How did you react to the document drafted by members of the Catholic Academy, criticizing the Ciase report on sexual abuse in the Church?
Jean-Marc Sauvé: I was expecting attacks against the Ciase report and therefore I am not at all surprised. I sensed them more precocious and very strong, in particular from traditionalist circles. It came from the Catholic Academy.
The criticism of our report is of course legitimate. I wrote it in its foreword. But in this case, I experience feelings of sadness, and even grief, because I myself am a member of this Academy. The rules of fair trial and simple confraternity could have justified preliminary questions, if not an adversarial debate. Nothing that happened was elegant or fair.
The Academy’s report is not particularly pleasant, but the message of transmission of this report to the authorities of the Church, which remains secret, is a tissue of poisonous attacks accompanied by an injunction made to the Church of to refrain from any measure of reparation and from any modification of its rules, until the “objective truth” has been established.
This injunction is particularly unseemly in view of the decisions already taken by the Church and the modesty of the arguments of these members of the Catholic Academy. The signatories of this text proceeded in accordance with the worst of a certain Catholic culture, that is to say secretly, without adversarial debate and by first reporting to the authorities.
I say this all the more willingly because Hugues Portelli invited me in mid-September to give an account of the Ciase report to the members of the Academy on October 14, an invitation that he finally postponed sine die, and without real explanation, two days after that I responded positively.
What is the purpose of this process, in your opinion?
Escaping the Church from painful compensation and reforms that are necessary and far-reaching. The signatories of this text insinuate that Ciase is driven by an ideological agenda, completely reversing and distorting things. In reality, it is to disqualify our conclusions that bristle them that the authors seek to destabilize our state of affairs.
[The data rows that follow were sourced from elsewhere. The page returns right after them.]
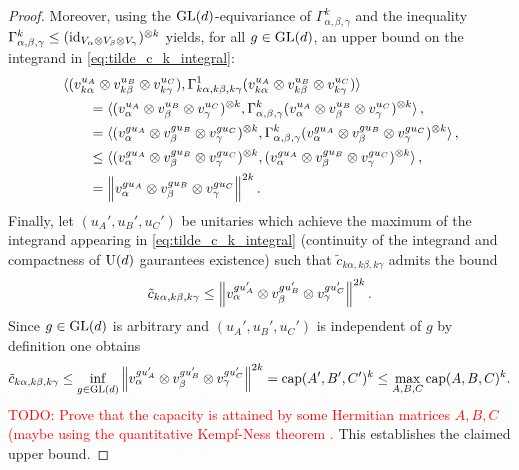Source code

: \documentclass[notitlepage, 10pt]{article}
\begin{document}
\begin{proof}
    Moreover, using the $\GL(d)$-equivariance of $\Gamma_{\alpha,\beta,\gamma}^{k}$ and the inequality $\Gamma_{\alpha,\beta,\gamma}^{k} \leq (\id_{V_{\alpha}\ot V_{\beta} \ot V_{\gamma}})^{\otimes k}$ yields, for all $g \in \GL(d)$, an upper bound on the integrand in \cref{eq:tilde_c_k_integral}:    \begin{align}
        &\braket{(v_{k\alpha}^{u_A} \ot v_{k\beta}^{u_B} \ot v_{k\gamma}^{u_C}), \Gamma_{k\alpha,k\beta,k\gamma}^{1} (v_{k\alpha}^{u_A} \ot v_{k\beta}^{u_B} \ot v_{k\gamma}^{u_C})}\\
        &\qquad=\braket{(v_{\alpha}^{u_A} \ot v_{\beta}^{u_B} \ot v_{\gamma}^{u_C})^{\ot k}, \Gamma_{\alpha,\beta,\gamma}^{k} (v_{\alpha}^{u_A} \ot v_{\beta}^{u_B} \ot v_{\gamma}^{u_C})^{\ot k}}, \\
        &\qquad=\braket{(v_{\alpha}^{gu_A} \ot v_{\beta}^{gu_B} \ot v_{\gamma}^{gu_C})^{\ot k}, \Gamma_{\alpha,\beta,\gamma}^{k} (v_{\alpha}^{gu_A} \ot v_{\beta}^{gu_B} \ot v_{\gamma}^{gu_C})^{\ot k}}, \\
        &\qquad\leq\braket{(v_{\alpha}^{gu_A} \ot v_{\beta}^{gu_B} \ot v_{\gamma}^{gu_C})^{\ot k}, (v_{\alpha}^{gu_A} \ot v_{\beta}^{gu_B} \ot v_{\gamma}^{gu_C})^{\ot k}}, \\
        &\qquad= \norm{v_\alpha^{gu_A} \ot v_\beta^{gu_B} \ot v_\gamma^{gu_C}}^{2k}.
    \end{align}
    Finally, let $(u_{A}',u_{B}',u_{C}')$ be unitaries which achieve the maximum of the integrand appearing in \cref{eq:tilde_c_k_integral} (continuity of the integrand and compactness of $\U(d)$ gaurantees existence) such that $\tilde c_{k\alpha,k\beta,k\gamma}$ admits the bound
    \begin{equation}
        \tilde c_{k\alpha, k\beta, k\gamma} \leq \norm{v_\alpha^{gu_A'} \ot v_\beta^{gu_B'} \ot v_\gamma^{gu_C'}}^{2k}.
    \end{equation}
    Since $g \in \GL(d)$ is arbitrary and $(u_{A}',u_{B}',u_{C}')$ is independent of $g$ by definition one obtains
    \begin{equation}
        \tilde c_{k\alpha, k\beta, k\gamma} \leq \inf_{g \in \GL(d)} \norm{v_\alpha^{gu_A'} \ot v_\beta^{gu_B'} \ot v_\gamma^{gu_C'}}^{2k} = \capacity(A',B',C')^{k} \leq \max_{A,B,C}\capacity(A,B,C)^{k}.
    \end{equation}
    \textcolor{red}{TODO: Prove that the capacity is attained by some Hermitian matrices $A,B,C$ (maybe using the quantitative Kempf-Ness theorem \cite[Theorem 1.17]{burgisser2019towards}.}
    This establishes the claimed upper bound.

\end{proof}
\end{document}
In this case, there is a first victim, the Church which is frontally attacked, while it has taken courageous decisions by creating the Ciase, leaving it complete freedom, then taking unprecedented decisions in November. The second victim is the people who have suffered sexual assault, who are denied, despised and taken hostage despite some oratory precautions. The third victim is the service of truth and, ultimately, it is the Catholic Academy itself which is faced with an unprecedented wave of resignations and which is doing everything to become a small group.
Are you fundamentally concerned about the criticisms leveled at your report? How do you plan to respond?
Nothing in this document seems to me such as to call into question the analysis of Ciase and, in particular, the opinion of those of its members who could have hoped for different results from the survey in the general population – and therefore less important results in terms of the number of victims… And in saying this, I am talking about myself first.
We will demonstrate it. I am currently working with my colleagues on a rebuttal that is as complete and precise as possible. In the meantime, I invite the Catholic Academy to undertake urgently, with all the scientific guarantees required, a study on sexual violence in our society and in the Catholic Church in particular. I wait with serenity for its results.